[Opening Records to process section]
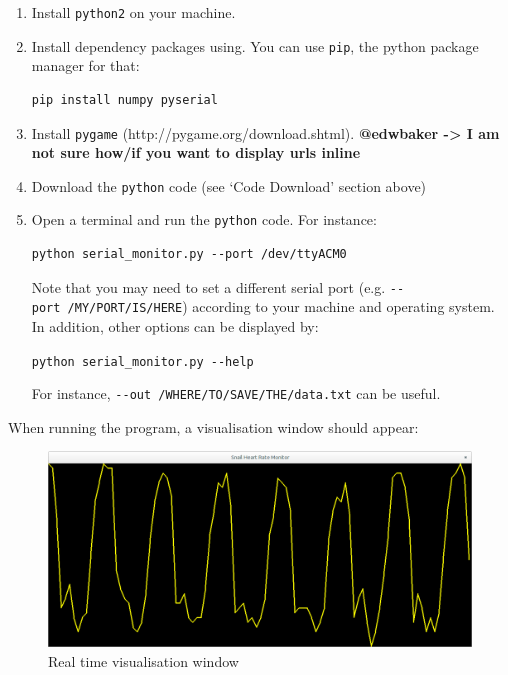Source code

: \documentclass[]{article}
\begin{document}
\begin{enumerate}
\def\labelenumi{\arabic{enumi}.}
\item
  Install \texttt{python2} on your machine.
\item
  Install dependency packages using. You can use \texttt{pip}, the
  python package manager for that:

\begin{verbatim}
pip install numpy pyserial
\end{verbatim}
\item
  Install \texttt{pygame} (http://pygame.org/download.shtml).
  \textbf{@edwbaker -\textgreater{} I am not sure how/if you want to
  display urls inline}
\item
  Download the \texttt{python} code (see `Code Download' section above)
\item
  Open a terminal and run the \texttt{python} code. For instance:

\begin{verbatim}
python serial_monitor.py --port /dev/ttyACM0
\end{verbatim}

  Note that you may need to set a different serial port (e.g.
  \texttt{-\/-port\ /MY/PORT/IS/HERE}) according to your machine and
  operating system. In addition, other options can be displayed by:

  \texttt{python\ serial\_monitor.py\ -\/-help}

  For instance, \texttt{-\/-out\ /WHERE/TO/SAVE/THE/data.txt} can be
  useful.
\end{enumerate}

When running the program, a visualisation window should appear:

\begin{figure}[htbp]
\centering
\includegraphics{./img/python_window.png}
\caption{Real time visualisation window}
\end{figure}
\end{document}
[Closing Records to process section]
▸ **Problem statement**
Above are the records; return them exactly, minus the pictures.

▸ **Result**
Source code

: \documentclass[]{article}
\begin{document}
\begin{enumerate}
\def\labelenumi{\arabic{enumi}.}
\item
  Install \texttt{python2} on your machine.
\item
  Install dependency packages using. You can use \texttt{pip}, the
  python package manager for that:

\begin{verbatim}
pip install numpy pyserial
\end{verbatim}
\item
  Install \texttt{pygame} (http://pygame.org/download.shtml).
  \textbf{@edwbaker -\textgreater{} I am not sure how/if you want to
  display urls inline}
\item
  Download the \texttt{python} code (see `Code Download' section above)
\item
  Open a terminal and run the \texttt{python} code. For instance:

\begin{verbatim}
python serial_monitor.py --port /dev/ttyACM0
\end{verbatim}

  Note that you may need to set a different serial port (e.g.
  \texttt{-\/-port\ /MY/PORT/IS/HERE}) according to your machine and
  operating system. In addition, other options can be displayed by:

  \texttt{python\ serial\_monitor.py\ -\/-help}

  For instance, \texttt{-\/-out\ /WHERE/TO/SAVE/THE/data.txt} can be
  useful.
\end{enumerate}

When running the program, a visualisation window should appear:

\begin{figure}[htbp]
\centering
\includegraphics{./img/python_window.png}
\caption{Real time visualisation window}
\end{figure}
\end{document}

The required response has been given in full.